For the third week in a row, the S&P500 lost ground. Last week, it slipped just under 0.9% on modestly higher volume. Volatility, as would be expected, also inched up a bit, but it remains firmly within complacent territory.

Yet, despite the slight retreat in prices over the last three weeks, the technical picture for the weekly charts has barely changed. Prices are still in an overall uptrend. They’re above the 200 day moving average and this all-important moving average is comfortably sloping upward.  On the daily charts, sure, prices seem like they’ve stalled a bit. But here too, there is still no sign of an imminent and dramatic price drop. While US stock markets remain extremely over-valued (eg. using the Shiller or CAPE price to earnings ratio), we may not see a material retreat in prices—or a correction—until some sort of catalyst triggers the retreat.

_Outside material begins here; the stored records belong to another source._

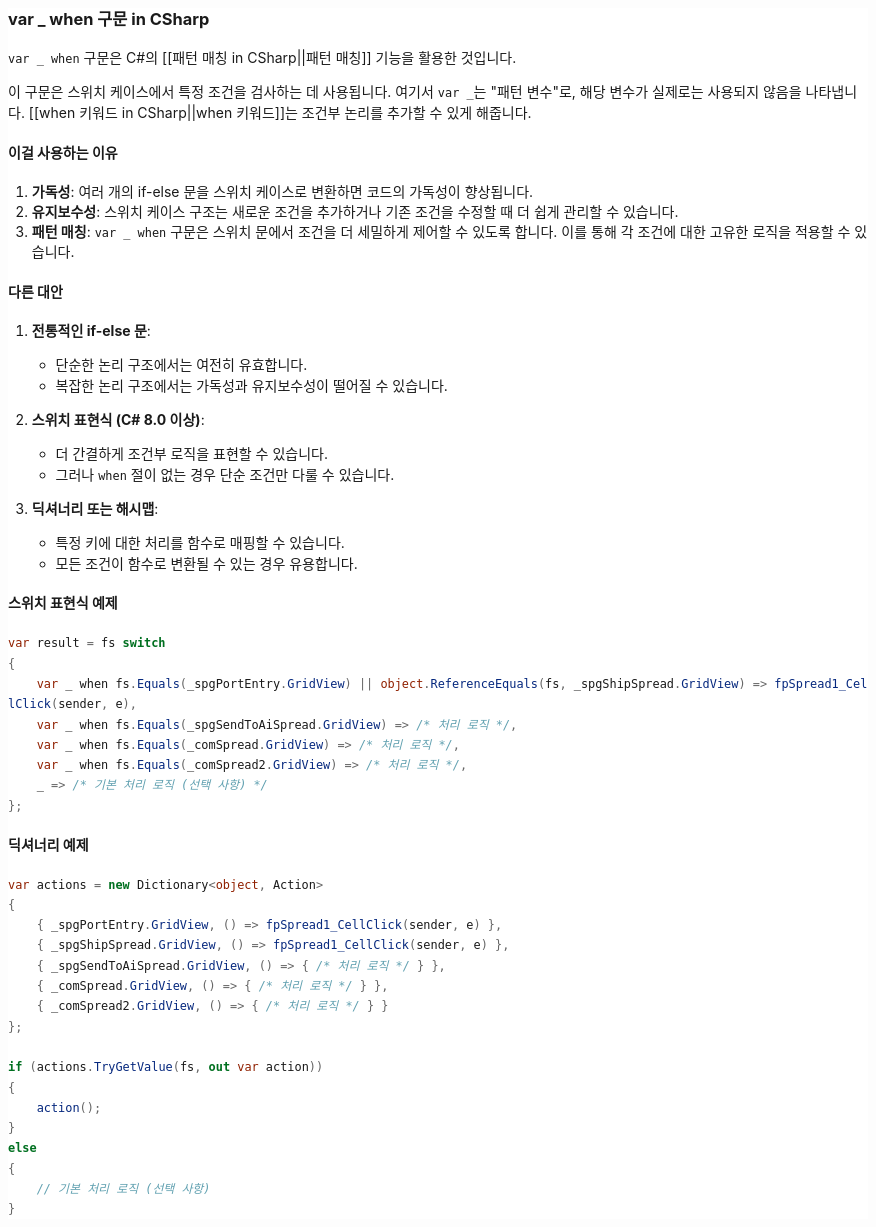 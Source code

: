 
### var _ when 구문 in CSharp

`var _ when` 구문은 C#의 [[패턴 매칭 in CSharp||패턴 매칭]] 기능을 활용한 것입니다. 

이 구문은 스위치 케이스에서 특정 조건을 검사하는 데 사용됩니다. 
여기서 `var _`는 "패턴 변수"로, 
해당 변수가 실제로는 사용되지 않음을 나타냅니다. 
[[when 키워드 in CSharp||when 키워드]]는 조건부 논리를 추가할 수 있게 해줍니다.
#### 이걸 사용하는 이유
1. **가독성**: 여러 개의 if-else 문을 스위치 케이스로 변환하면 코드의 가독성이 향상됩니다.
2. **유지보수성**: 스위치 케이스 구조는 새로운 조건을 추가하거나 기존 조건을 수정할 때 더 쉽게 관리할 수 있습니다.
3. **패턴 매칭**: `var _ when` 구문은 스위치 문에서 조건을 더 세밀하게 제어할 수 있도록 합니다. 이를 통해 각 조건에 대한 고유한 로직을 적용할 수 있습니다.

#### 다른 대안
1. **전통적인 if-else 문**:
   - 단순한 논리 구조에서는 여전히 유효합니다.
   - 복잡한 논리 구조에서는 가독성과 유지보수성이 떨어질 수 있습니다.

2. **스위치 표현식 (C# 8.0 이상)**:
   - 더 간결하게 조건부 로직을 표현할 수 있습니다.
   - 그러나 `when` 절이 없는 경우 단순 조건만 다룰 수 있습니다.

3. **딕셔너리 또는 해시맵**:
   - 특정 키에 대한 처리를 함수로 매핑할 수 있습니다.
   - 모든 조건이 함수로 변환될 수 있는 경우 유용합니다.

#### 스위치 표현식 예제
```csharp
var result = fs switch
{
    var _ when fs.Equals(_spgPortEntry.GridView) || object.ReferenceEquals(fs, _spgShipSpread.GridView) => fpSpread1_CellClick(sender, e),
    var _ when fs.Equals(_spgSendToAiSpread.GridView) => /* 처리 로직 */,
    var _ when fs.Equals(_comSpread.GridView) => /* 처리 로직 */,
    var _ when fs.Equals(_comSpread2.GridView) => /* 처리 로직 */,
    _ => /* 기본 처리 로직 (선택 사항) */
};
```


#### 딕셔너리 예제
```csharp
var actions = new Dictionary<object, Action>
{
    { _spgPortEntry.GridView, () => fpSpread1_CellClick(sender, e) },
    { _spgShipSpread.GridView, () => fpSpread1_CellClick(sender, e) },
    { _spgSendToAiSpread.GridView, () => { /* 처리 로직 */ } },
    { _comSpread.GridView, () => { /* 처리 로직 */ } },
    { _comSpread2.GridView, () => { /* 처리 로직 */ } }
};

if (actions.TryGetValue(fs, out var action))
{
    action();
}
else
{
    // 기본 처리 로직 (선택 사항)
}
```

Last week’s economic releases continued to mostly disappoint. Job openings, retail sales (both headline and ex-autos), business inventories, small business confidence, and consumer sentiment all missed expectations. More dramatically, retail sales were a disaster and the miss in consumer sentiment was the greatest miss since 2006.

One of the big stories in markets outside of stocks and bonds is the commodities markets which continue not only to erode in price, but lately seem to have escalated their descent. The CRB index, which contains a basket of major commodities, is now dropping to levels last seen in 2008 when the index fell about 50%. Today, it has fallen by about 45%. But interestingly, it bag to slip back in 2011, when US stock markets were still far lower than they are today. And this erosion has escalated in velocity since mid 2014.

One of the key drivers of the drop in commodity prices is the collapse in the price of oil. After hitting post-financial crisis lows a couple of months ago in January, the price of crude bounced back a bit in February. But just now, the price has resumed its decline and just hit fresh six year lows. In other words, the price of oil is back to where it was in 2009.

The biggest takeaways from this collapse in commodity prices are these: 1. the global economy is really not recovering, despite what the mainstream media reports claim. Commodity prices always rise as economies recover; they always fall when economies stumble. 2. the stock market prices are completely diverging from commodity prices, when usually they are more in sync with each other. So the question is—did something change so that stock prices no longer follow commodity prices? Or is it simply a matter of timing—the two will converge in price; it simply hasn’t happened yet.